What do you guys think?


-Ryan


----------



## Baldy (Jun 21, 2006)

I would recommend the Ruger MK III for your frist gun. Learn the basics and enjoy it. It will not be your last. Good luck. :smt023


----------



## Fighterinsnatch (Dec 28, 2007)

Thanks for the reply. 

What about barrel length? I would prefer the shorter 4 inch barrel over the 5 1/2 inch barrel. 

Is there going to be a substantial difference?


----------



## PanaDP (Jul 20, 2007)

I would get the ruger w/ the 5 1/2 inch barrel. It will be better for target shooting in that length and it's not something you'd want to carry anyway.

The walther is a nice gun but not great for learning. It is small and, with such a short sight radius, difficult to shoot really well.


----------



## BeefyBeefo (Jan 30, 2008)

PanaDP said:


> I would get the ruger w/ the 5 1/2 inch barrel. It will be better for target shooting in that length and it's not something you'd want to carry anyway.
> 
> The walther is a nice gun but not great for learning. It is small and, with such a short sight radius, difficult to shoot really well.


+1 to all of that :mrgreen:

Go with the Ruger as it's really cheap to shoot and lots of fun. Once you have tons of range time with that then go with something a little bigger. You won't regret it.

-Jeff-


----------



## Fred40 (Jan 7, 2008)

The Walther is a fun gun to shoot but I think you get more for your money with the Ruger. I just bought my first handgun last week. I decided I wanted to get into some local "Bullseye" shooting with it so I did a TON of research and settled on a Ruger Mark III Competition Target with the 5.5 Bull barrel. Really nice gun that will probably get handed down to my grandkids.


----------



## hideit (Oct 3, 2007)

a good combination of you desires is the Walther P22
a great 22lr
you didn't mention what the purpose was
if plinking and target range to get use to handguns then a 22 is fine
by the way if you do get the walther p22 then later the walther PPS in 9mm is the same size thus practicing with the cheaper handgun and picking up the better 9mm would feel the same to the hand and mind


----------



## BeefyBeefo (Jan 30, 2008)

That Walther PPS is a nice looking little gun.

-Jeff-


----------



## DevilsJohnson (Oct 21, 2007)

I have a Mark III and love it. It's a great little plinking pistol. I got it mainly for one of my little ones. The grip angle lends itself well to be a great learning pistol.


----------



## tschmittel (Jun 26, 2007)

+1 I have a ruger mark 3 22/45. It is a nice accurate little pistol. The price of the 22lr ammo is a big selling point. Good luck.


----------



## Fred40 (Jan 7, 2008)

Here's some updated pics of my Ruger:


----------



## MLB (Oct 4, 2006)

Get both! (but get the Ruger first, good advice above.)


----------



## milquetoast (Nov 25, 2006)

Ruger. Cheaper ammo = more shooting = more fun = better skill.

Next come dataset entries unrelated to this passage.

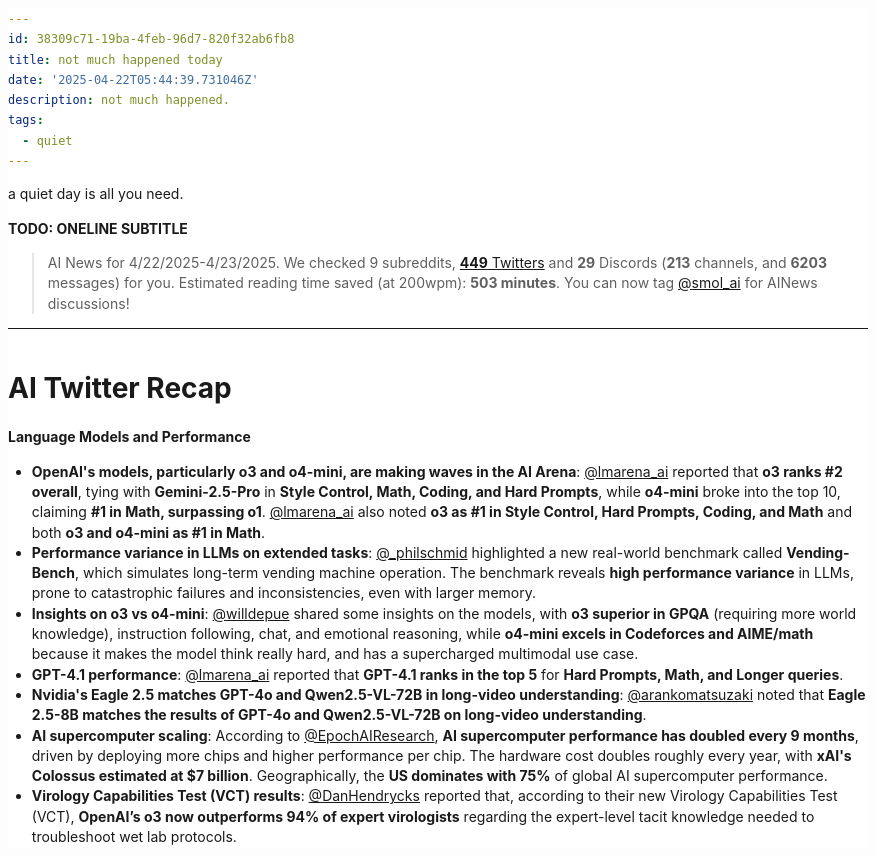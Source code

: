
 ```yaml
---
id: 38309c71-19ba-4feb-96d7-820f32ab6fb8
title: not much happened today
date: '2025-04-22T05:44:39.731046Z'
description: not much happened.
tags:
  - quiet
---
```


a quiet day is all you need.

**TODO: ONELINE SUBTITLE**

> AI News for 4/22/2025-4/23/2025. We checked 9 subreddits, [**449** Twitters](https://twitter.com/i/lists/1585430245762441216) and **29** Discords (**213** channels, and **6203** messages) for you. Estimated reading time saved (at 200wpm): **503 minutes**. You can now tag [@smol_ai](https://x.com/smol_ai) for AINews discussions!


---

# AI Twitter Recap

**Language Models and Performance**

- **OpenAI's models, particularly o3 and o4-mini, are making waves in the AI Arena**: [@lmarena_ai](https://twitter.com/lmarena_ai/status/1915078057452573142) reported that **o3 ranks #2 overall**, tying with **Gemini-2.5-Pro** in **Style Control, Math, Coding, and Hard Prompts**, while **o4-mini** broke into the top 10, claiming **#1 in Math, surpassing o1**. [@lmarena_ai](https://twitter.com/lmarena_ai/status/1915078061126725755) also noted **o3 as #1 in Style Control, Hard Prompts, Coding, and Math** and both **o3 and o4-mini as #1 in Math**.
- **Performance variance in LLMs on extended tasks**: [@_philschmid](https://twitter.com/_philschmid/status/1914682660854604186) highlighted a new real-world benchmark called **Vending-Bench**, which simulates long-term vending machine operation. The benchmark reveals **high performance variance** in LLMs, prone to catastrophic failures and inconsistencies, even with larger memory.
- **Insights on o3 vs o4-mini**: [@willdepue](https://twitter.com/willdepue/status/1914549086822293916) shared some insights on the models, with **o3 superior in GPQA** (requiring more world knowledge), instruction following, chat, and emotional reasoning, while **o4-mini excels in Codeforces and AIME/math** because it makes the model think really hard, and has a supercharged multimodal use case.
- **GPT-4.1 performance**: [@lmarena_ai](https://twitter.com/lmarena_ai/status/1915078061126725755) reported that **GPT-4.1 ranks in the top 5** for **Hard Prompts, Math, and Longer queries**.
- **Nvidia's Eagle 2.5 matches GPT-4o and Qwen2.5-VL-72B in long-video understanding**: [@arankomatsuzaki](https://twitter.com/arankomatsuzaki/status/1914517474370052425) noted that **Eagle 2.5-8B matches the results of GPT-4o and Qwen2.5-VL-72B on long-video understanding**.
- **AI supercomputer scaling**: According to [@EpochAIResearch](https://twitter.com/EpochAIResearch/status/1915098223082873015), **AI supercomputer performance has doubled every 9 months**, driven by deploying more chips and higher performance per chip.  The hardware cost doubles roughly every year, with **xAI's Colossus estimated at $7 billion**. Geographically, the **US dominates with 75%** of global AI supercomputer performance.
- **Virology Capabilities Test (VCT) results**: [@DanHendrycks](https://twitter.com/DanHendrycks/status/1914696657813561799) reported that, according to their new Virology Capabilities Test (VCT), **OpenAI’s o3 now outperforms 94% of expert virologists** regarding the expert-level tacit knowledge needed to troubleshoot wet lab protocols.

I vote for the shorter barrel. The Ruger is already oversized for its caliber. If you were shooting for the state pistol championship, the longer sight radius would make a difference, but for going to the range and burning ammo, the shorter barrel won't make any practical difference.


----------



## ScottyMac (Jan 14, 2007)

I bought a Ruger 22/45 Hunter with the 4 1/2" barrel a year ago. I got it for cheap range time and for my 10 year old daughter to shot with me at the range. We both love this gun and have had a lot of fun target shooting at the range. It's a very acurate gun, my 10 year old felt great hitting the bulls eye on her first 3 shots out of the gun :mrgreen:.


----------